It is one of the underappreciated advantages of the digital age that when certain prominent people pass away, we need not be held captive to amnesiac, white-washing eulogies. So while President Obama lauds the late Margaret Thatcher as “one of the great champions of freedom and liberty,” it only takes a quick spin through The Nation’s archives to recall the magazine’s running critique of Thatcher and her ideology and, more generally, the great complexities in the folds of history now being steamed away.


In 1980, before his move to the United States and to The Nation, Christopher Hitchens profiled life in his native Britain—scornfully dubbed “Maggie’s Farm”—after “one calendar year of neoconservative governance.” Following the economic and social policies of Milton Friedman and Friedrich von Hayek, Thatcher and her fellow Conservatives had begun to tear up the fabric of British life they claimed to be protecting: prices skyrocketed, services were drastically cut, and the rich received massive tax cuts, all in the name of restoring national greatness. “There are no reliable reports on whether or not this enhanced national pride has made the unemployed feel any better,” Hitchens quipped. “Nothing concentrates the mind like a little poverty,” as Hitchens quotes one Conservative official saying.

In February 1985, New Statesman reporter Jane Dibblin wrote about the British miners’ strike, then approaching its one-year anniversary, which was perceived by many, including Thatcher herself, as the ultimate battle between the forces of austerity and the forces of resistance in Britain. Thatcher boasted of having already defeated the “enemy without,” in the Falklands War, and was now going after the “enemy within,” the miners. The strike cost the British government $123 million per week, but as Dibblin noted, that price was seen by Thatcher and her allies as “a worthwhile political investment.” When the miners voted to end their strike just one month later, The Nation editorialized that Thatcher had shown yet again that “her policies can only sharpen divisions, not heal them”—though the hope that her popularity was “finally waning” proved five years premature.

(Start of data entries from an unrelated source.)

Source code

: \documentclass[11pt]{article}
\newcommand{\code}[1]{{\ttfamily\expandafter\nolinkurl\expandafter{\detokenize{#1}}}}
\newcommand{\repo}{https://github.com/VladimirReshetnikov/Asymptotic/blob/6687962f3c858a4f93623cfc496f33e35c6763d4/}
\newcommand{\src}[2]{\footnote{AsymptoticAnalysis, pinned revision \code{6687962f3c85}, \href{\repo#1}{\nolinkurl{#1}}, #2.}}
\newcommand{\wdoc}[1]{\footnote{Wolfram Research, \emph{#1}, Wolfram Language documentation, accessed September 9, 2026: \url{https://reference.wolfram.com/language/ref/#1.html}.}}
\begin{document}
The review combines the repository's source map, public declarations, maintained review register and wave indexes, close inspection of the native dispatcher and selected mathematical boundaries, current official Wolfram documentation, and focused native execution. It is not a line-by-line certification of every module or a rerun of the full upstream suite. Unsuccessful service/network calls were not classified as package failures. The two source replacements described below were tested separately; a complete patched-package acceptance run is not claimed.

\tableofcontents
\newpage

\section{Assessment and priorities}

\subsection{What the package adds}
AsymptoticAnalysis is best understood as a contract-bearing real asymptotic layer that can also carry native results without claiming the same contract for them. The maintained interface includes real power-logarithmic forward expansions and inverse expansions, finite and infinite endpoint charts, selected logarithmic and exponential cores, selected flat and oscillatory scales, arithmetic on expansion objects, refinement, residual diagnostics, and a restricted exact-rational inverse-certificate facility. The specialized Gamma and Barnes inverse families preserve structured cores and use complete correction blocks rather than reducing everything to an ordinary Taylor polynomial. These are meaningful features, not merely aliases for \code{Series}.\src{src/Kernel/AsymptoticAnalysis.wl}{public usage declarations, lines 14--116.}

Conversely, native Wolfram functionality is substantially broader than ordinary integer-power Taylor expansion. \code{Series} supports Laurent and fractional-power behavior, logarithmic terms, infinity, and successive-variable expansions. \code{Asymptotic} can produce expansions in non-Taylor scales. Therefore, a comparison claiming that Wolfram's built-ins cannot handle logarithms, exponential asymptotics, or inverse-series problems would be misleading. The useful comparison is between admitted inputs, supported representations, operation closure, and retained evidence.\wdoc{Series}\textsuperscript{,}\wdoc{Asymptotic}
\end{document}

In 1989, Daniel Singer, the magazine’s longtime Europe correspondent, wrote about France’s preparations for celebrating the bicentennial of its 1789 revolution. He noted that Francois Mitterand would play host to the newly-elected President George Bush, Margaret Thatcher, and German chancellor Helmut Kohl—“a party that appears more suited to honor Marie Antoinette than commemorate the storming of the Bastille.” Singer wrote that these politicians and their neoconservative/neoliberal intellectual counterparts, “preach the ‘end of ideology,’” yet “positively ooze their own brand of it.”

An especially penetrating critique of what the writer calls “third-term Thatcherism” was offered in April 1990, just as the premier was beginning to lose steam.  Taking special issue with Thatcher’s proposed poll tax or community charge—or, one might add, existence levy—the writer attacked Thatcher as “the engineer of social demolition” and her much-touted “enterprise culture” that, he said, “has not only failed to address Britain’s long-term economic decline but has also brought an era of social decay and disintegration. The author of this well-worded screed? Edward Miliband, a former Nation intern, and now leader of the British Labor Party. (Tangentially, Miliband—who is currently trying to steer his party away from its 1990s neoliberal iteration—took aim in the article at what he saw as the feckless transmogrifying of Labor into New Labor. The new strategy, he wrote, “is marked by extreme caution, an avoidance of any appearance of radicalism and a reluctance to argue for anything that might not command majority opinion-poll support.” Words to live up to, surely.)

In a provocative adieu to Thatcher’s reign later that year—she was indeed, as Miliband considered possible but unlikely, forced out by an intraparty coup—Hitchens disclosed the still-shocking fact that he had been spanked—yes, spanked—by Thatcher at a gathering in the House of Lords in 1977, and offered a subtle defense of those aspects of Thatcherism he thought worthy of leftist emulation. After cogently summarizing the “foulness” of Thatcherism, Hitchens concludes that Thatcher—by “hack[ing] away at the encrusted institutions and attitudes that stood in [her] path,” by undermining “every ancestral prop of the British state”—“was a radical and not a reactionary.” Mostly, he thought she had shown that “there is power and dignity to be won by defying the status quo and the majority rather than by adapting to them.” Anticipating Obama’s much-maligned expression of admiration, in a 2008 debate, for Ronald Reagan as a “transformative political figure,” Hitchens concluded: “If the British left, which she froze into immobility like Medusa, could bring itself to learn from this, then we might not have to look upon her like again.”